There is no prospect of a flight back today. Nor does anyone think it is advisable for me to return to the hotel in Blantyre, where I would be alone until the group returned in the evening. I opt to stay with them and continue the day's programme.

The panic must show in my face at the prospect of walking back through the lunch hall, and, in one of the first of so many spontaneous and unspoken acts of kindness I encounter, the big Malawian driver simply takes my hand and leads me out a different way.

NOW we plunge into a sea of smiling faces at All Saints' Anglican Church. The next few hours are surreal: the constant refrain is "welcome, welcome"; children grab our hands; everyone wants to greet us all. There are steaming pans of gruel at the feeding station; 100 tiny infants in pinafores in a rudimentary nursery; very sick old people. And later, under the startlingly blue sky, a walk in the fields where the bright-orange soil is producing the bright-green crops enabled by permaculture.

It gets more surreal. My mind is racing and my heart is breaking, but there are goats to be admired, homesteads to be visited, paper-making to watch, and presentations to be made. The potholes in the roads as we drive back have turned to craters, and my shaken bones are being rearranged within my body.

Lambeth has sorted out a flight back from Johannesburg for tomorrow night. The Archbishop has yet more engagements to fulfil today: a dinner with ecumenical leaders, business captains, and officials; and choirs - lots and lots of choirs. Marie has pictures and press releases to send out; we dine together in the restaurant; Joanna comes to say the night office; I talk to my son and daughter; I do not sleep.

They all have to leave at seven the next morning, to travel to the great thanksgiving service that will dominate the 150th anniversary celebrations at Magomero, before setting off later in the day for Zimbabwe. It is an agonising farewell. A shuttle has been booked for 10.30 a.m. to take me to Chileka for the internal flight, but it does not arrive. Smiling hotel porters lazily tell me that it will come at 11, at 11.30, at 12: it arrives at 12.30, and bumps me off to the airport with little time to spare before the flight.

I am on auto-pilot now. I just have to get home. I have not slept now for four nights, and will not sleep on the flight. Heathrow's Terminal 5 is calm and surreal in the small hours. My grey-faced children are there to meet me. My son drives us home, and I cry when I see the boarded-up front door, even though my neighbour has painted it white so that it will not look so stark. Friends and neighbours are in shock; and the house is already full of flowers and cards and kindness.

AS I look back now, it is still agony that I was so very far away, and so powerless to do anything. My daughter had to identify her father's body, arrange a funeral director to take him from the house, and phone everyone who had to be phoned, including her brother. After such an experience, the climb for her back to anything resembling normality has been excruciatingly hard: it was nine months before she could properly resume her teaching job.

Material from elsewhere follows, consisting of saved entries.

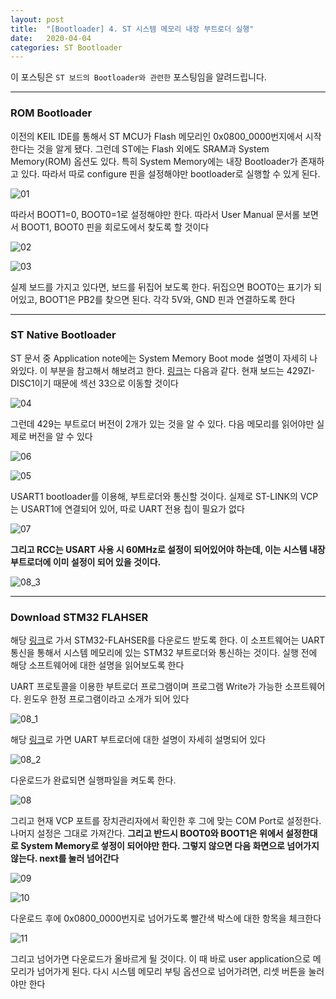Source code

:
 ```yaml
---
layout: post
title:  "[Bootloader] 4. ST 시스템 메모리 내장 부트로더 실행"
date:   2020-04-04
categories: ST Bootloader
---
```


이 포스팅은 `ST 보드의 Bootloader와 관련한` 포스팅임을 알려드립니다.

---
### ROM Bootloader

이전의 KEIL IDE를 통해서 ST MCU가 Flash 메모리인 0x0800_0000번지에서 시작한다는 것을 알게 됐다. 그런데 ST에는 Flash 외에도 SRAM과 System Memory(ROM) 옵션도 있다. 특히 System Memory에는 내장 Bootloader가 존재하고 있다. 따라서 따로 configure 핀을 설정해야만 bootloader로 실행할 수 있게 된다.


![01](https://drive.google.com/uc?id=1It1z4jpUGEO_ele09FborIjHB7lqCl_Q)


따라서 BOOT1=0, BOOT0=1로 설정해야만 한다. 따라서 User Manual 문서롤 보면서 BOOT1, BOOT0 핀을 회로도에서 찾도록 할 것이다


![02](https://drive.google.com/uc?id=1ZTfOl8sIB21yq0x99d0g7_KAIYT955yZ)


![03](https://drive.google.com/uc?id=1nn0oWzZ0U61iMU5EtUTaFlOQ9nphJA6t)


실제 보드를 가지고 있다면, 보드를 뒤집어 보도록 한다. 뒤집으면 BOOT0는 표기가 되어있고, BOOT1은 PB2를 찾으면 된다. 각각 5V와, GND 핀과 연결하도록 한다

---
### ST Native Bootloader

ST 문서 중 Application note에는 System Memory Boot mode 설명이 자세히 나와있다. 이 부분을 참고해서 해보려고 한다. [링크](https://www.st.com/resource/en/application_note/cd00167594-stm32-microcontroller-system-memory-boot-mode-stmicroelectronics.pdf)는 다음과 같다. 현재 보드는 429ZI-DISC1이기 때문에 섹선 33으로 이동할 것이다


![04](https://drive.google.com/uc?id=15w_-7EMHj7AH5TV716qcwYX_aKR-35Qd)


그런데 429는 부트로더 버전이 2개가 있는 것을 알 수 있다. 다음 메모리를 읽어야만 실제로 버전을 알 수 있다


![06](https://drive.google.com/uc?id=1pB6-krGNw7xC3Hgy7RTA6vIaXTmK71Vy)


![05](https://drive.google.com/uc?id=1raIRleslUiMhZFA78vjUcod-12vJjEvE)


USART1 bootloader를 이용해, 부트로더와 통신할 것이다. 실제로 ST-LINK의 VCP는 USART1에 연결되어 있어, 따로 UART 전용 칩이 필요가 없다


![07](https://drive.google.com/uc?id=1YiPY3r06eJHX5On6DigUM5HnKHXv6WCd)


__그리고 RCC는 USART 사용 시 60MHz로 설정이 되어있어야 하는데, 이는 시스템 내장 부트로더에 이미 설정이 되어 있을 것이다.__


![08_3](https://drive.google.com/uc?id=1aMKbsN60da42oGxRDz5zJPeMyFZ75LY-)


---
### Download STM32 FLAHSER

해당 [링크](https://www.st.com/en/development-tools/flasher-stm32.html)로 가서 STM32-FLAHSER를 다운로드 받도록 한다. 이 소프트웨어는 UART 통신을 통해서 시스템 메모리에 있는 STM32 부트로더와 통신하는 것이다. 실행 전에 해당 소프트웨어에 대한 설명을 읽어보도록 한다

UART 프로토콜을 이용한 부트로더 프로그램이며 프로그램 Write가 가능한 소프트웨어다. 윈도우 한정 프로그램이라고 소개가 되어 있다


![08_1](https://drive.google.com/uc?id=1JjS7s1dhNu62Z8eLN69ix9CW1J_XATlG)


해당 [링크](https://www.st.com/resource/en/application_note/cd00264342-usart-protocol-used-in-the-stm32-bootloader-stmicroelectronics.pdf)로 가면 UART 부트로더에 대한 설명이 자세히 설명되어 있다


![08_2](https://drive.google.com/uc?id=1Mq_mQPYTaggoFN9i0P665gf_xuM3Ydli)


 다운로드가 완료되면 실행파일을 켜도록 한다.


![08](https://drive.google.com/uc?id=1N2_4wQzjyEwraIUBgyZ15-L3To52ZgBV)


그리고 현재 VCP 포트를 장치관리자에서 확인한 후 그에 맞는 COM Port로 설정한다. 나머지 설정은 그대로 가져간다. __그리고 반드시 BOOT0와 BOOT1은 위에서 설정한대로 System Memory로 섷정이 되어야만 한다. 그렇지 않으면 다음 화면으로 넘어가지 않는다. next를 눌러 넘어간다__


![09](https://drive.google.com/uc?id=1lKZ0L3vHuBpDS276SvNIMmuGglzcCoaR)


![10](https://drive.google.com/uc?id=1s26WSqbr7fQu6M1tQXZQXNwg2XNSjRe6)


다운로드 후에 0x0800_0000번지로 넘어가도록 빨간색 박스에 대한 항목을 체크한다


![11](https://drive.google.com/uc?id=1rdvJNq8yqT074xKlyEvxw1-QCpALiAL3)


그리고 넘어가면 다운로드가 올바르게 될 것이다. 이 때 바로 user application으로 메모리가 넘어가게 된다. 다시 시스템 메모리 부팅 옵션으로 넘어가려면, 리셋 버튼을 눌러야만 한다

I have found a kind of unspoken envy in those who have had to watch the slow and agonising demise of their loved one: isn't it the way we would all like to go, suddenly, at home, sitting on the sofa?

But it was as if, when I was thousands of miles away, and after 43 years together, the earth had simply opened up and swallowed Ted like the children of Hamelin. I still find it unreal. I was not there to hold his hand, and will never know what he suffered.

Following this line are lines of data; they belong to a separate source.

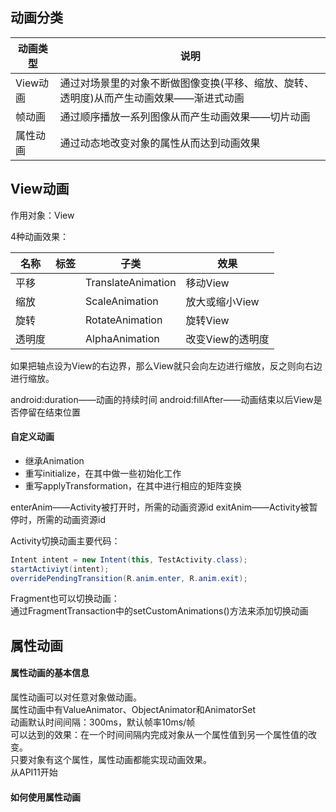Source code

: ## 动画分类 ##

|  动画类型  |   说明   |
| --------- | -------- |
| View动画 | 通过对场景里的对象不断做图像变换(平移、缩放、旋转、透明度)从而产生动画效果——渐进式动画 |
| 帧动画 | 通过顺序播放一系列图像从而产生动画效果——切片动画 |
| 属性动画 | 通过动态地改变对象的属性从而达到动画效果 |


## View动画 ##

作用对象：View

4种动画效果：

| 名称 | 标签 | 子类 | 效果 |
| ---- | ---- | ---- | ---- |
| 平移 | <translate> | TranslateAnimation | 移动View |
| 缩放 | <scale> | ScaleAnimation | 放大或缩小View |
| 旋转 | <rotate> | RotateAnimation | 旋转View |
| 透明度 | <alpha> | AlphaAnimation | 改变View的透明度 |

如果把轴点设为View的右边界，那么View就只会向左边进行缩放，反之则向右边进行缩放。

android:duration——动画的持续时间
android:fillAfter——动画结束以后View是否停留在结束位置

#### 自定义动画 ####
 - 继承Animation
 - 重写initialize，在其中做一些初始化工作
 - 重写applyTransformation，在其中进行相应的矩阵变换

enterAnim——Activity被打开时，所需的动画资源id
exitAnim——Activity被暂停时，所需的动画资源id

Activity切换动画主要代码：<br/>
``` Java
Intent intent = new Intent(this, TestActivity.class);
startActiviyt(intent);
overridePendingTransition(R.anim.enter, R.anim.exit);
```

Fragment也可以切换动画： <br/>
通过FragmentTransaction中的setCustomAnimations()方法来添加切换动画

## 属性动画 ##
#### 属性动画的基本信息 ####
属性动画可以对任意对象做动画。<br/>
属性动画中有ValueAnimator、ObjectAnimator和AnimatorSet<br/>
动画默认时间间隔：300ms，默认帧率10ms/帧<br/>
可以达到的效果：在一个时间间隔内完成对象从一个属性值到另一个属性值的改变。<br/>
只要对象有这个属性，属性动画都能实现动画效果。<br/>
从API11开始

#### 如何使用属性动画 ####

Sudden death is like an earthquake for those left behind: first the massive shock, then the after-shocks that keep coming, and then standing in the debris of a changed landscape and working out how to rebuild your life with a new and unfamiliar set of tools. I work. I play. I count my blessings, which are many. I think of tragedies experienced by others, beyond anything I can imagine.

On Sunday, we scatter his ashes. For me, his death will always be bound up with this whirlwind and holy experience of Africa, where death comes casually, unacceptably early, and without the indulgence of mourning. It is too soon to draw any profound conclusions about God, the universe, and everything. You have to bump along the bottom until, one day, you reach the surface and stay there. I think that is what faith is.